PROBLEM STATEMENT> From the entries below, copy exactly the lines from the one that contains "W. F. Jashemski, 1979, *Garden" through the one that contains "Reinach, S. 1904.", both included, and only those.

DATASET ENTRIES>
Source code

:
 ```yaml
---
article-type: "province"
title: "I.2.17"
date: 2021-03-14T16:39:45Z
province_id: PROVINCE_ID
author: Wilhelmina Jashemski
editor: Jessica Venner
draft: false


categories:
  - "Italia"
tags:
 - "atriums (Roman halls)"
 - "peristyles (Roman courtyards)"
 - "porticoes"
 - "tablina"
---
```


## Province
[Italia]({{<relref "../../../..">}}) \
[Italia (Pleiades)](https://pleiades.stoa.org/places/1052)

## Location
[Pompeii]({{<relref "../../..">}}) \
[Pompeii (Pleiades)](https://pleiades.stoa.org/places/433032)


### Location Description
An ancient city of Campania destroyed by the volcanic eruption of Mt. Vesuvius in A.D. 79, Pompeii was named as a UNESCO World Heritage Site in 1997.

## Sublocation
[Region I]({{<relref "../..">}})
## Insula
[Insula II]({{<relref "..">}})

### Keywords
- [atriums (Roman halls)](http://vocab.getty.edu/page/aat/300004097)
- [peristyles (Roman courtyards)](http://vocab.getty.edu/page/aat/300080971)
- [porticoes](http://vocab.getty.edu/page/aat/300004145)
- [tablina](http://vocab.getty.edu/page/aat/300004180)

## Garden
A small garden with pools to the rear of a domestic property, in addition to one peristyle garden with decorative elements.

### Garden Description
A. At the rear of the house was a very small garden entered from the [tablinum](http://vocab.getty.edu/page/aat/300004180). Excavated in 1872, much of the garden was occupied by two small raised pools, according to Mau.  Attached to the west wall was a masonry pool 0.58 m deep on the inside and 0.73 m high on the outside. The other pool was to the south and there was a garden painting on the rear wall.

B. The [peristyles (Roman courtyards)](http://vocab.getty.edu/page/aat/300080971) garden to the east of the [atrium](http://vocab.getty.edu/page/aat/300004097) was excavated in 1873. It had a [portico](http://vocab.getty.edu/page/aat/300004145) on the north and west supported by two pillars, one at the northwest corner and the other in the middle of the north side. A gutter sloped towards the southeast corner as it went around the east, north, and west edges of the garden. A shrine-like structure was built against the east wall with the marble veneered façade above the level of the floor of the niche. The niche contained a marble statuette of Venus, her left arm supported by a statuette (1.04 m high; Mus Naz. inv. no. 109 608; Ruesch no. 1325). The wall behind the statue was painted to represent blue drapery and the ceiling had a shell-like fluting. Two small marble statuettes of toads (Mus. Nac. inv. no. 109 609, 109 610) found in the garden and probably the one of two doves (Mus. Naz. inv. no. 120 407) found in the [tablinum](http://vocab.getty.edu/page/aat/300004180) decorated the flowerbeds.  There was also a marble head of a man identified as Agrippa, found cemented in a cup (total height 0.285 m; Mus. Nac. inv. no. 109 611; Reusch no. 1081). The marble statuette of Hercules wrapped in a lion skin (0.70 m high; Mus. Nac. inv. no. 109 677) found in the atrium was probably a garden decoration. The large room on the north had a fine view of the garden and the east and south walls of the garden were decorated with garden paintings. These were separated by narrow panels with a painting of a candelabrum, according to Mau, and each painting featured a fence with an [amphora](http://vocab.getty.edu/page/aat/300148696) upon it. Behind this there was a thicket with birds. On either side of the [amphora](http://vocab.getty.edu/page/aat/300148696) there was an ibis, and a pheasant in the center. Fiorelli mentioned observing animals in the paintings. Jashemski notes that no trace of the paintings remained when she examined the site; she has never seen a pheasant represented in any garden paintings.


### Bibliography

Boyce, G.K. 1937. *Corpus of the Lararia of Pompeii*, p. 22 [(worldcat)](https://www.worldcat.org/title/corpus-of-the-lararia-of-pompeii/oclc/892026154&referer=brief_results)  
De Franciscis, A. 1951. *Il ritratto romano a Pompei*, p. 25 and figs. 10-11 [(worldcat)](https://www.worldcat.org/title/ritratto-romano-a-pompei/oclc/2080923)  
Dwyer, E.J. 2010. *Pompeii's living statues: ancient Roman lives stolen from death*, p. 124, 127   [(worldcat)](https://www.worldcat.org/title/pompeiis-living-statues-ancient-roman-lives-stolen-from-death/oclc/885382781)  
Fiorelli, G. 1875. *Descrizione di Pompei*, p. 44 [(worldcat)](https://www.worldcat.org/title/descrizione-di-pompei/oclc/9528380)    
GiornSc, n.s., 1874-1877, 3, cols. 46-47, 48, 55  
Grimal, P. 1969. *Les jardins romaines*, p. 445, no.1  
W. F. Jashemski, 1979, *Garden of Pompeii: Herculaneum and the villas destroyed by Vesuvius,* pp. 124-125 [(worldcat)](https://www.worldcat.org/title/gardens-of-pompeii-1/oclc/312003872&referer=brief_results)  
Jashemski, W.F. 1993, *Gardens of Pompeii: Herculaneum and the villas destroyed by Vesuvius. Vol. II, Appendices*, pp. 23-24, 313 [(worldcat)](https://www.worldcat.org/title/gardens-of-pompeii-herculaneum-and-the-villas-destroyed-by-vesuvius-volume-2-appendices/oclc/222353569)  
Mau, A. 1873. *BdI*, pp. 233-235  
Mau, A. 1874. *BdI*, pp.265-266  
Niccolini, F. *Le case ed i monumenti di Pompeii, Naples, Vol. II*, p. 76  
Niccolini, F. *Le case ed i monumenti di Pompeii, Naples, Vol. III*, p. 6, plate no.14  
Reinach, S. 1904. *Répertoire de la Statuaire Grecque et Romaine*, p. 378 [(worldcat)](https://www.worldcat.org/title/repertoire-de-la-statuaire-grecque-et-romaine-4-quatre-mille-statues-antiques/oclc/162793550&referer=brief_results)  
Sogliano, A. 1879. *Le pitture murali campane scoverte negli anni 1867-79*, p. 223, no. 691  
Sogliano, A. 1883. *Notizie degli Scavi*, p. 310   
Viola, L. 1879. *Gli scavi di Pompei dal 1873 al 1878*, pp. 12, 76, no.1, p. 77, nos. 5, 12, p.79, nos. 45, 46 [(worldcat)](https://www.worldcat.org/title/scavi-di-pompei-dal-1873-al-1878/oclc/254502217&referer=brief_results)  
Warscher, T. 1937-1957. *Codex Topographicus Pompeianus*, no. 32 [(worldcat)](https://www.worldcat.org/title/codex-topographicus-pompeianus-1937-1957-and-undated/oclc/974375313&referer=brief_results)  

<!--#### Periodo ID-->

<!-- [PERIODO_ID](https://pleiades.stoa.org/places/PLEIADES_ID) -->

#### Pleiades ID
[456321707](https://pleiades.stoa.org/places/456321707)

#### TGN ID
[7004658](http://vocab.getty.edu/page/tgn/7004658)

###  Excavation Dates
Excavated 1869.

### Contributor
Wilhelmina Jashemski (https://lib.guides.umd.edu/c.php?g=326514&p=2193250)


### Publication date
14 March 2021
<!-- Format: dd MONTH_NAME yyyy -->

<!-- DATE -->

ANSWER>
W. F. Jashemski, 1979, *Garden of Pompeii: Herculaneum and the villas destroyed by Vesuvius,* pp. 124-125 [(worldcat)](https://www.worldcat.org/title/gardens-of-pompeii-1/oclc/312003872&referer=brief_results)  
Jashemski, W.F. 1993, *Gardens of Pompeii: Herculaneum and the villas destroyed by Vesuvius. Vol. II, Appendices*, pp. 23-24, 313 [(worldcat)](https://www.worldcat.org/title/gardens-of-pompeii-herculaneum-and-the-villas-destroyed-by-vesuvius-volume-2-appendices/oclc/222353569)  
Mau, A. 1873. *BdI*, pp. 233-235  
Mau, A. 1874. *BdI*, pp.265-266  
Niccolini, F. *Le case ed i monumenti di Pompeii, Naples, Vol. II*, p. 76  
Niccolini, F. *Le case ed i monumenti di Pompeii, Naples, Vol. III*, p. 6, plate no.14  
Reinach, S. 1904. *Répertoire de la Statuaire Grecque et Romaine*, p. 378 [(worldcat)](https://www.worldcat.org/title/repertoire-de-la-statuaire-grecque-et-romaine-4-quatre-mille-statues-antiques/oclc/162793550&referer=brief_results)  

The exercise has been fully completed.